Modern socialists in Europe advocate and run bankrupt welfare states with a nanny mentality of cradle to grave entitlements. Exceptionalism is punished, “global citizens” are shaped by socialist schools, and “groupthink” is rewarded. Most inventions of the modern world were the result of individual creativity and exceptional talent of one individual not of groups “brainstorming.”

Communist China did not start to make economic progress until the centralized bureaucracy lessened its stronghold on the population and allowed individual creativity and entrepreneurship to thrive. People were forced to do everything in society against their will.

Norman Matoon Thomas (Nov. 20,1884 – December 19, 1968), a leading American socialist and six-time presidential candidate for the Socialist Party of America, explained best the status of socialism in the U.S.:

“The American people will never knowingly adopt socialism.
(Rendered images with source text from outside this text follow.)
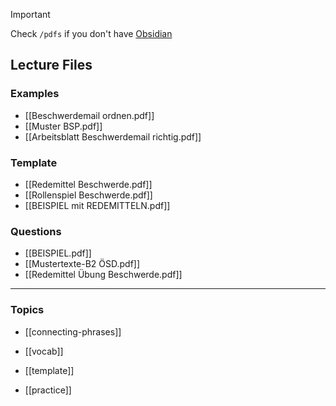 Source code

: > [!IMPORTANT]
> Check `/pdfs` if you don't have [Obsidian](htttps://obsidian.md)
## Lecture Files
### Examples
- [[Beschwerdemail ordnen.pdf]]
- [[Muster BSP.pdf]]
- [[Arbeitsblatt Beschwerdemail richtig.pdf]]
### Template
- [[Redemittel Beschwerde.pdf]]
- [[Rollenspiel Beschwerde.pdf]]
- [[BEISPIEL mit REDEMITTELN.pdf]]

### Questions
- [[BEISPIEL.pdf]]
- [[Mustertexte-B2 ÖSD.pdf]]
- [[Redemittel Übung Beschwerde.pdf]]
---
### Topics
- [[connecting-phrases]]
- [[vocab]]

- [[template]]
- [[practice]] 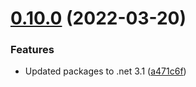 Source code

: # [0.10.0](https://github.com/BottlecapDave/Bottlecap.Net.GraphQL.Generation/compare/v0.9.0...v0.10.0) (2022-03-20)


### Features

* Updated packages to .net 3.1 ([a471c6f](https://github.com/BottlecapDave/Bottlecap.Net.GraphQL.Generation/commit/a471c6ffc946aa47cf24ba53482fe619758c1ff0))
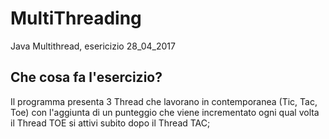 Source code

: # MultiThreading
Java Multithread, esericizio 28_04_2017

## Che cosa fa l'esercizio?
Il programma presenta 3 Thread che lavorano in contemporanea (Tic, Tac, Toe) con l'aggiunta di un punteggio che viene incrementato ogni qual volta il Thread TOE si attivi subito dopo il Thread TAC;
But, under the name of liberalism, they will adopt every fragment of the socialist program, until one day America will be a socialist nation, without knowing how it happened.” He continued, “I no longer need to run as a Presidential candidate for the Socialist Party. The Democrat Party has adopted our platform.” It appears that they have reached that goal.

Why would French or Greek citizens work hard if the government cannot fire them? Those who lack a work ethic and are lazy should be fired. Why would welfare Americans find work when they are encouraged to stay home and receive undeserved checks from the taxes of hard-working Americans? Socialism is forced on America by an ever-increasing federal bureaucracy.
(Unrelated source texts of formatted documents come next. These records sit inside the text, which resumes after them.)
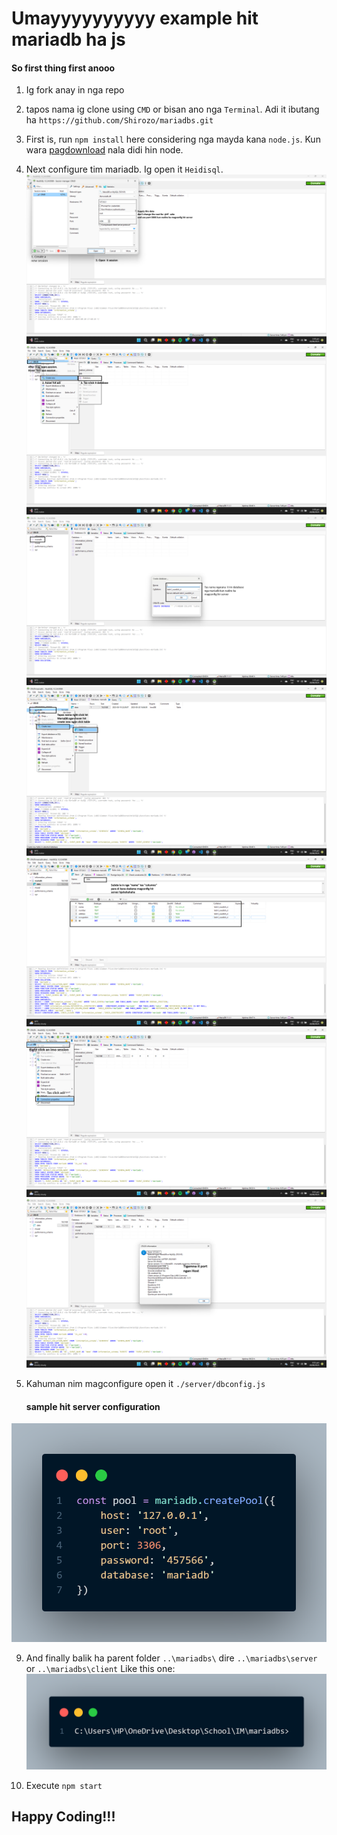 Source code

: # Umayyyyyyyyyy example hit mariadb ha js

#### So first thing first anooo
1. Ig fork anay in nga repo
2. tapos nama ig clone using `CMD` or bisan ano  nga `Terminal`. Adi it ibutang ha `https://github.com/Shirozo/mariadbs.git`
4. First is, run `npm install` here considering nga mayda kana `node.js`.
   Kun wara [pagdownload](https://nodejs.org/en/download) nala didi hin node.
7. Next configure tim mariadb. Ig open it `Heidisql`.
![Alt text](/img/Screenshot.png)
![Alt text](/img/Screenshot2.png)
![Alt text](/img/Screenshot3.png)
![Alt text](/img/Screenshot4.png)
![Alt text](/img/Screenshot5.png)
![Alt text](/img/Screenshot6.png)
![Alt text](/img/Screenshot7.png)

8. Kahuman nim magconfigure open it `./server/dbconfig.js`
   #### sample hit server configuration
![Alt text](/img/codea.png)

9. And finally balik ha parent folder `..\mariadbs\` dire `..\mariadbs\server` or `..\mariadbs\client`
Like this one:
![Alt text](/img/dir.png)

10. Execute `npm start`
## Happy Coding!!!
Marxism, named after Karl Marx (1818-1883), is a mixture of philosophy, social history, economics, and “social justice” propaganda: Dialectical Materialism, Historical Materialism, and Marxist Economics.
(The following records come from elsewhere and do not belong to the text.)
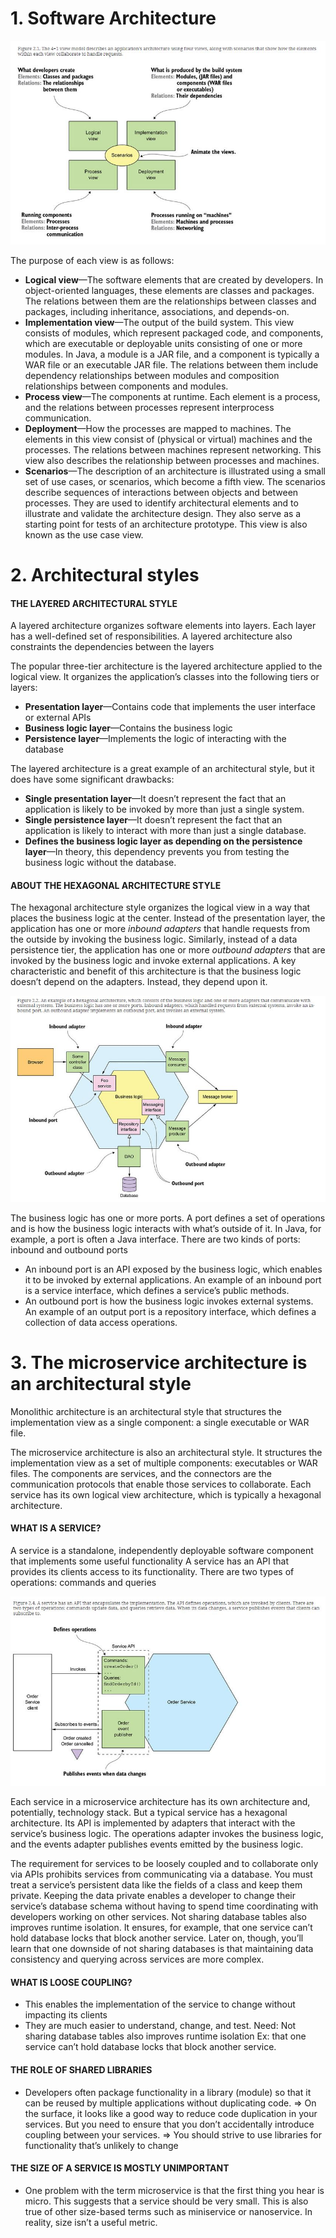 # 1. Software Architecture

![4modeladdone.JPG](assets/4modeladdone.JPG?t=1700575734472)

The purpose of each view is as follows:

- **Logical view**—The software elements that are created by developers. In object-oriented languages, these elements are classes and packages. The relations between them are the relationships between classes and packages, including inheritance, associations, and depends-on.
- **Implementation view**—The output of the build system. This view consists of modules, which represent packaged code, and components, which are executable or deployable units consisting of one or more modules. In Java, a module is a JAR file, and a component is typically a WAR file or an executable JAR file. The relations between them include dependency relationships between modules and composition relationships between components and modules.
- **Process view**—The components at runtime. Each element is a process, and the relations between processes represent interprocess communication.
- **Deployment**—How the processes are mapped to machines. The elements in this view consist of (physical or virtual) machines and the processes. The relations between machines represent networking. This view also describes the relationship between processes and machines.
- **Scenarios**—The description of an architecture is illustrated using a small set of use cases, or scenarios, which become a fifth view. The scenarios describe sequences of interactions between objects and between processes. They are used to identify architectural elements and to illustrate and validate the architecture design. They also serve as a starting point for tests of an architecture prototype. This view is also known as the use case view.

# 2. Architectural styles

#### THE LAYERED ARCHITECTURAL STYLE

A layered architecture organizes software elements into layers. Each layer has a well-defined set of responsibilities. A layered architecture also constraints the dependencies between the layers

The popular three-tier architecture is the layered architecture applied to the logical view. It organizes the application’s classes into the following tiers or layers:

- **Presentation layer**—Contains code that implements the user interface or external APIs
- **Business logic layer**—Contains the business logic
- **Persistence layer**—Implements the logic of interacting with the database

The layered architecture is a great example of an architectural style, but it does have some significant drawbacks:

- **Single presentation layer**—It doesn’t represent the fact that an application is likely to be invoked by more than just a single system.
- **Single persistence layer**—It doesn’t represent the fact that an application is likely to interact with more than just a single database.
- **Defines the business logic layer as depending on the persistence layer**—In theory, this dependency prevents you from testing the business logic without the database.

#### ABOUT THE HEXAGONAL ARCHITECTURE STYLE

The hexagonal architecture style organizes the logical view in a way that places the business logic at the center. Instead of the presentation layer, the application has one or more *inbound adapters* that handle requests from the outside by invoking the business logic. Similarly, instead of a data persistence tier, the application has one or more *outbound adapters* that are invoked by the business logic and invoke external applications. A key characteristic and benefit of this architecture is that the business logic doesn’t depend on the adapters. Instead, they depend upon it.

![hexaarchitech.JPG](assets/hexaarchitech.JPG?t=1700577745726)

The business logic has one or more ports. A port defines a set of operations and is how the business logic interacts with what’s outside of it. In Java, for example, a port is often a Java interface. There are two kinds of ports: inbound and outbound ports

- An inbound port is an API exposed by the business logic, which enables it to be invoked by external applications. An example of an inbound port is a service interface, which defines a service’s public methods.
- An outbound port is how the business logic invokes external systems. An example of an output port is a repository interface, which defines a collection of data access operations.

# 3. The microservice architecture is an architectural style

Monolithic architecture is an architectural style that structures the implementation view as a single component: a single executable or WAR file.

The microservice architecture is also an architectural style. It structures the implementation view as a set of multiple components: executables or WAR files. 
The components are services, and the connectors are the communication protocols that enable those services to collaborate. Each service has its own logical view architecture, which is typically a hexagonal architecture.

#### WHAT IS A SERVICE?

A service is a standalone, independently deployable software component that implements some useful functionality
A service has an API that provides its clients access to its functionality. There are two types of operations: commands and queries

![service.JPG](assets/service.JPG?t=1700581056703)

Each service in a microservice architecture has its own architecture and, potentially, technology stack. But a typical service has a hexagonal architecture. Its API is implemented by adapters that interact with the service’s business logic. The operations adapter invokes the business logic, and the events adapter publishes events emitted by the business logic.

The requirement for services to be loosely coupled and to collaborate only via APIs prohibits services from communicating via a database. You must treat a service’s persistent data like the fields of a class and keep them private. Keeping the data private enables a developer to change their service’s database schema without having to spend time coordinating with developers working on other services. Not sharing database tables also improves runtime isolation. It ensures, for example, that one service can’t hold database locks that block another service. Later on, though, you’ll learn that one downside of not sharing databases is that maintaining data consistency and querying across services are more complex.
#### WHAT IS LOOSE COUPLING?
- This enables the implementation of the service to change without impacting its clients
- They are much easier to understand, change, and test.
Need: Not sharing database tables also improves runtime isolation
Ex: that one service can’t hold database locks that block another service.
 
#### THE ROLE OF SHARED LIBRARIES
- Developers often package functionality in a library (module) so that it can be reused by multiple applications without duplicating code.
=> On the surface, it looks like a good way to reduce code duplication in your services. But you need to ensure that you don’t accidentally introduce coupling between your services.
=> You should strive to use libraries for functionality that’s unlikely to change

#### THE SIZE OF A SERVICE IS MOSTLY UNIMPORTANT
- One problem with the term microservice is that the first thing you hear is micro. This suggests that a service should be very small. This is also true of other size-based terms such as miniservice or nanoservice. In reality, size isn’t a useful metric.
For Marx, philosopher Georg Hegel’s dialectic – the contradiction between subject and object - was a “reflection of the actual contradiction between workers and employers under capitalism.” Modern man is alienated from his true nature because he has no tie to the product of his labor for which he earns a wage, Marx said.

Based on the history of class struggle, Marx believes that competition for resources divides society into “mutually antagonistic classes.” Poor workers “could be inflamed to believe that the capitalist system would always be disadvantageous to them.”

Das Kapital (Capital) promoted the idea that the “bourgeoisie” made profits by exploiting the “proletariat.” Workers were “exploited” when the value of goods produced exceeded the wages paid, thus creating “surplus value.”

Agitating class envy, Marx claimed that bourgeois competition forced them to exploit workers more. When they refused to exploit more, the capitalist would be forced into bankruptcy or bought out by someone who would continue the exploitation. Low wages would persist, the proletariat would rebel and would replace capitalism with socialism/communism. Marx imagined a “complete mechanization of production, so that any man could do any job.”

Marx acknowledges, “Capitalism is the most powerful mode of production available.” Yet abolition of private property is the crux of the theory of communism.

Marx and Engels introduced the “dictatorship of the proletariat” which was used by Lenin and Stalin to defend their totalitarian rule.

Marx believed that abolishing private ownership of the means of production by force and dictates, the proletariat would crush the resistance of the bourgeoisie. Lenin envisioned a dictatorship by a minority party, not by a democratically chosen majority.

Marx wrote in the Communist Manifesto ,“exploitation and class warfare will destroy the national barriers between members of the proletariat, and the proletariat has a duty to overthrow the ruling classes in each nation.”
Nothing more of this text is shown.